§ Assignment: Leaving the pictures aside, return all of the data below exactly.

§ Material for the task:
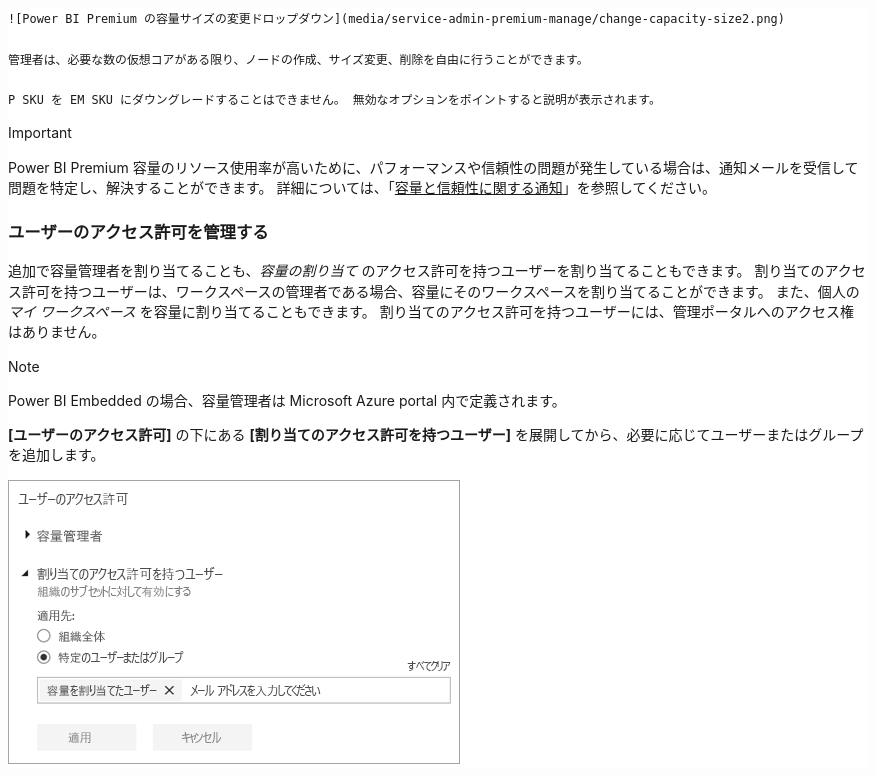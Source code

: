     ![Power BI Premium の容量サイズの変更ドロップダウン](media/service-admin-premium-manage/change-capacity-size2.png)

    管理者は、必要な数の仮想コアがある限り、ノードの作成、サイズ変更、削除を自由に行うことができます。

    P SKU を EM SKU にダウングレードすることはできません。 無効なオプションをポイントすると説明が表示されます。



> [!IMPORTANT]
> Power BI Premium 容量のリソース使用率が高いために、パフォーマンスや信頼性の問題が発生している場合は、通知メールを受信して問題を特定し、解決することができます。 詳細については、「[容量と信頼性に関する通知](service-interruption-notifications.md#capacity-and-reliability-notifications)」を参照してください。


### <a name="manage-user-permissions"></a>ユーザーのアクセス許可を管理する

追加で容量管理者を割り当てることも、*容量の割り当て* のアクセス許可を持つユーザーを割り当てることもできます。 割り当てのアクセス許可を持つユーザーは、ワークスペースの管理者である場合、容量にそのワークスペースを割り当てることができます。 また、個人の *マイ ワークスペース* を容量に割り当てることもできます。 割り当てのアクセス許可を持つユーザーには、管理ポータルへのアクセス権はありません。

> [!NOTE]
> Power BI Embedded の場合、容量管理者は Microsoft Azure portal 内で定義されます。

**[ユーザーのアクセス許可]** の下にある **[割り当てのアクセス許可を持つユーザー]** を展開してから、必要に応じてユーザーまたはグループを追加します。

![容量のユーザー アクセス許可](media/service-admin-premium-manage/capacity-user-permissions2.png)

§ Response:
Source code

:     ![Power BI Premium の容量サイズの変更ドロップダウン](media/service-admin-premium-manage/change-capacity-size2.png)

    管理者は、必要な数の仮想コアがある限り、ノードの作成、サイズ変更、削除を自由に行うことができます。

    P SKU を EM SKU にダウングレードすることはできません。 無効なオプションをポイントすると説明が表示されます。



> [!IMPORTANT]
> Power BI Premium 容量のリソース使用率が高いために、パフォーマンスや信頼性の問題が発生している場合は、通知メールを受信して問題を特定し、解決することができます。 詳細については、「[容量と信頼性に関する通知](service-interruption-notifications.md#capacity-and-reliability-notifications)」を参照してください。


### <a name="manage-user-permissions"></a>ユーザーのアクセス許可を管理する

追加で容量管理者を割り当てることも、*容量の割り当て* のアクセス許可を持つユーザーを割り当てることもできます。 割り当てのアクセス許可を持つユーザーは、ワークスペースの管理者である場合、容量にそのワークスペースを割り当てることができます。 また、個人の *マイ ワークスペース* を容量に割り当てることもできます。 割り当てのアクセス許可を持つユーザーには、管理ポータルへのアクセス権はありません。

> [!NOTE]
> Power BI Embedded の場合、容量管理者は Microsoft Azure portal 内で定義されます。

**[ユーザーのアクセス許可]** の下にある **[割り当てのアクセス許可を持つユーザー]** を展開してから、必要に応じてユーザーまたはグループを追加します。

![容量のユーザー アクセス許可](media/service-admin-premium-manage/capacity-user-permissions2.png)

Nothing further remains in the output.